• **Your goal**
How many lines in the records below contain the word "article"? Give only the number.

Plain-text document sources
Segment Open
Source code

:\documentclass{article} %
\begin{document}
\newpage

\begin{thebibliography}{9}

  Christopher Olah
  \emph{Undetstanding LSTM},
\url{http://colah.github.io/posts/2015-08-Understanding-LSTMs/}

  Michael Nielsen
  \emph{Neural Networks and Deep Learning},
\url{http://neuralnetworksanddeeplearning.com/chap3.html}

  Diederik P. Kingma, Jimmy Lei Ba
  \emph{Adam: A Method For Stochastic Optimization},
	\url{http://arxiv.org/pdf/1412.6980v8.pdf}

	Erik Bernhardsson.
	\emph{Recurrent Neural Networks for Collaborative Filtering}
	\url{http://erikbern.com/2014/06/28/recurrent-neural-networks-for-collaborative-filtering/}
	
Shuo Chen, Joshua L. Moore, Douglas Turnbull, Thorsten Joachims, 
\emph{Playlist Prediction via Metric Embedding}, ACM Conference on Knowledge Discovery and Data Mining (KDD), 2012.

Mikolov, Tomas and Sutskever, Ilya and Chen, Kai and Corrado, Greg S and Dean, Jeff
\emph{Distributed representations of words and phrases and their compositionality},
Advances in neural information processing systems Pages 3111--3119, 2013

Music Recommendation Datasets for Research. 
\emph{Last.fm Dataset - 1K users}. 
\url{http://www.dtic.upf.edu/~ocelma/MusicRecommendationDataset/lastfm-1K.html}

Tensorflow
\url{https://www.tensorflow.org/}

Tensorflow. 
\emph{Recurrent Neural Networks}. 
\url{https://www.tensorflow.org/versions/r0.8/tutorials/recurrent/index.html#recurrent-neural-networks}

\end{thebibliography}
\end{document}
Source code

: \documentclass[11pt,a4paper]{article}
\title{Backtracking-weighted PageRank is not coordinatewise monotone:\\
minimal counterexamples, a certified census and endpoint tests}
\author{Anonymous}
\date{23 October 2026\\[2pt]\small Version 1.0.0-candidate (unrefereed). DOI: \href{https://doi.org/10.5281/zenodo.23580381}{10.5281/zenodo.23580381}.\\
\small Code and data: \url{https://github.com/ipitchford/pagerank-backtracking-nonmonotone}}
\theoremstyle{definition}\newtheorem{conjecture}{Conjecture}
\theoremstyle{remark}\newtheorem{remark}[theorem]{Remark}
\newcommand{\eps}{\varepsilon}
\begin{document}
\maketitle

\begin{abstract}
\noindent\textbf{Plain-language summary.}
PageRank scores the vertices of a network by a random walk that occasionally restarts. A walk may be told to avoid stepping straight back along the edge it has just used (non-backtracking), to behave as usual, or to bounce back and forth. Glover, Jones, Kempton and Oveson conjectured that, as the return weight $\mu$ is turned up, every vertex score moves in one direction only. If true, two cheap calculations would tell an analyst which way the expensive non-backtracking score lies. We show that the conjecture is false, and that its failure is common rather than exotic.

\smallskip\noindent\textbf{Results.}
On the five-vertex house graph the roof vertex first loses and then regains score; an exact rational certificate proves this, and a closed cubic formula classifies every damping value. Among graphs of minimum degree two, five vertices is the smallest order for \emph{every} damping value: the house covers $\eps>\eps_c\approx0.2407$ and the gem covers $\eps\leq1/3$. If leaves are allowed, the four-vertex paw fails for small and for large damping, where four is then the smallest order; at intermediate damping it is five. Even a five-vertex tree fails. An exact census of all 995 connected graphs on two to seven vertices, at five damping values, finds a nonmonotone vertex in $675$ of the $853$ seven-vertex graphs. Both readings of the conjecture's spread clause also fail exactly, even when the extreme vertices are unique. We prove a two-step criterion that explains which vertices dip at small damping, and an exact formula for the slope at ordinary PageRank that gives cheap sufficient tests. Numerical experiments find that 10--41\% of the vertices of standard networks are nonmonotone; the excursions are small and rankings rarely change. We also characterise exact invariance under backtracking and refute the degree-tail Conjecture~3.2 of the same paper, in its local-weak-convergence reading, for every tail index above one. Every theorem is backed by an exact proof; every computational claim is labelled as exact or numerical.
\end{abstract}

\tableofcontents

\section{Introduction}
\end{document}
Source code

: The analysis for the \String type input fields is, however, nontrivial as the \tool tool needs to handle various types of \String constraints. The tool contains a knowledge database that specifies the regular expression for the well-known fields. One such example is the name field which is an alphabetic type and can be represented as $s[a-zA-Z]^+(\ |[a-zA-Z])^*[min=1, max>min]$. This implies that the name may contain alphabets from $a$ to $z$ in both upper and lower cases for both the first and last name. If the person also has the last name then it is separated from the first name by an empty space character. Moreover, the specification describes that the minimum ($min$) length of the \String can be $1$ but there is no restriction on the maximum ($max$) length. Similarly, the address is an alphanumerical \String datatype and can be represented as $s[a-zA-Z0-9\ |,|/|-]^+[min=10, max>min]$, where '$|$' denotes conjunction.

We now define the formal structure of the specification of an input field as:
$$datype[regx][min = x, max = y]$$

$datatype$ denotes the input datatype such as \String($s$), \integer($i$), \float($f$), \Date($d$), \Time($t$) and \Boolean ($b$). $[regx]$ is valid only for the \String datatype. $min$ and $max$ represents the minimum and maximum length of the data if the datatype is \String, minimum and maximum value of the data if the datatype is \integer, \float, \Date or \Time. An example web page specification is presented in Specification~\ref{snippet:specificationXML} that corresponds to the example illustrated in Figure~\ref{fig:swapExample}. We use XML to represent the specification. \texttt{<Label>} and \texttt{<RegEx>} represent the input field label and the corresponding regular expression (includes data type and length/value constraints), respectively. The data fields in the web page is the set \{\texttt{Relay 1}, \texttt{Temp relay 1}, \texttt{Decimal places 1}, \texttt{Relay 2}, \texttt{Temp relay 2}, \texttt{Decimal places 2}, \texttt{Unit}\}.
Segment Closed
• **Solution to this task**
2